* **Task instructions**
Each line from the one containing "- 💞️ I’m looking to collaborate on ..." to the end of the listing below must be retyped exactly, with no line left out and none added.
----
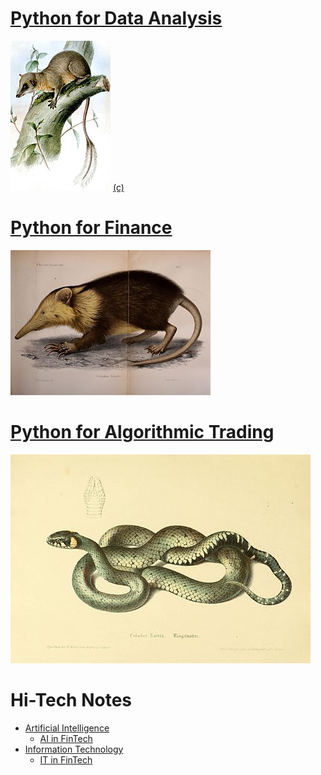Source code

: # [Python for Data Analysis](01-python-for-data-analysis)
[![Ptilocercus_lowii](01-python-for-data-analysis/cover/1_ptilocercus_lowii_160x240.jpg?raw=true "Ptilocercus lowii")](https://en.wikipedia.org/wiki/Pen-tailed_treeshrew)
[(c)](https://commons.wikimedia.org/wiki/File:Ptilocercus_lowii_2.jpg)

# [Python for Finance](02-python-for-finance)
[![Python for Finance](02-python-for-finance/cover/1_solenodon_cubanus_320x232.jpg?raw=true "Solenodon cubanus")](https://en.wikipedia.org/wiki/Cuban_solenodon)

# [Python for Algorithmic Trading](03-python-for-algorithmic-trading)
[![Python for Algorithmic Trading](03-python-for-algorithmic-trading/cover/2_coluber_natrix_480x334.jpg?raw=true "Coluber natrix")](https://en.wikipedia.org/wiki/Natrix)

# Hi-Tech Notes
- [Artificial Intelligence](ai.md)
  - [AI in FinTech](ai-in-fin-tech.md)
- [Information Technology](it.md)
  - [IT in FinTech](it-in-fin-tech.md)
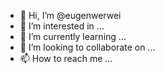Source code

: - 👋 Hi, I’m @eugenwerwei
- 👀 I’m interested in ...
- 🌱 I’m currently learning ...
- 💞️ I’m looking to collaborate on ...
- 📫 How to reach me ...

<!---
eugenwerwei/eugenwerwei is a ✨ special ✨ repository because its `README.md` (this file) appears on your GitHub profile.
You can click the Preview link to take a look at your changes.
--->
----
* **Response to the exercise**
- 💞️ I’m looking to collaborate on ...
- 📫 How to reach me ...

<!---
eugenwerwei/eugenwerwei is a ✨ special ✨ repository because its `README.md` (this file) appears on your GitHub profile.
You can click the Preview link to take a look at your changes.
--->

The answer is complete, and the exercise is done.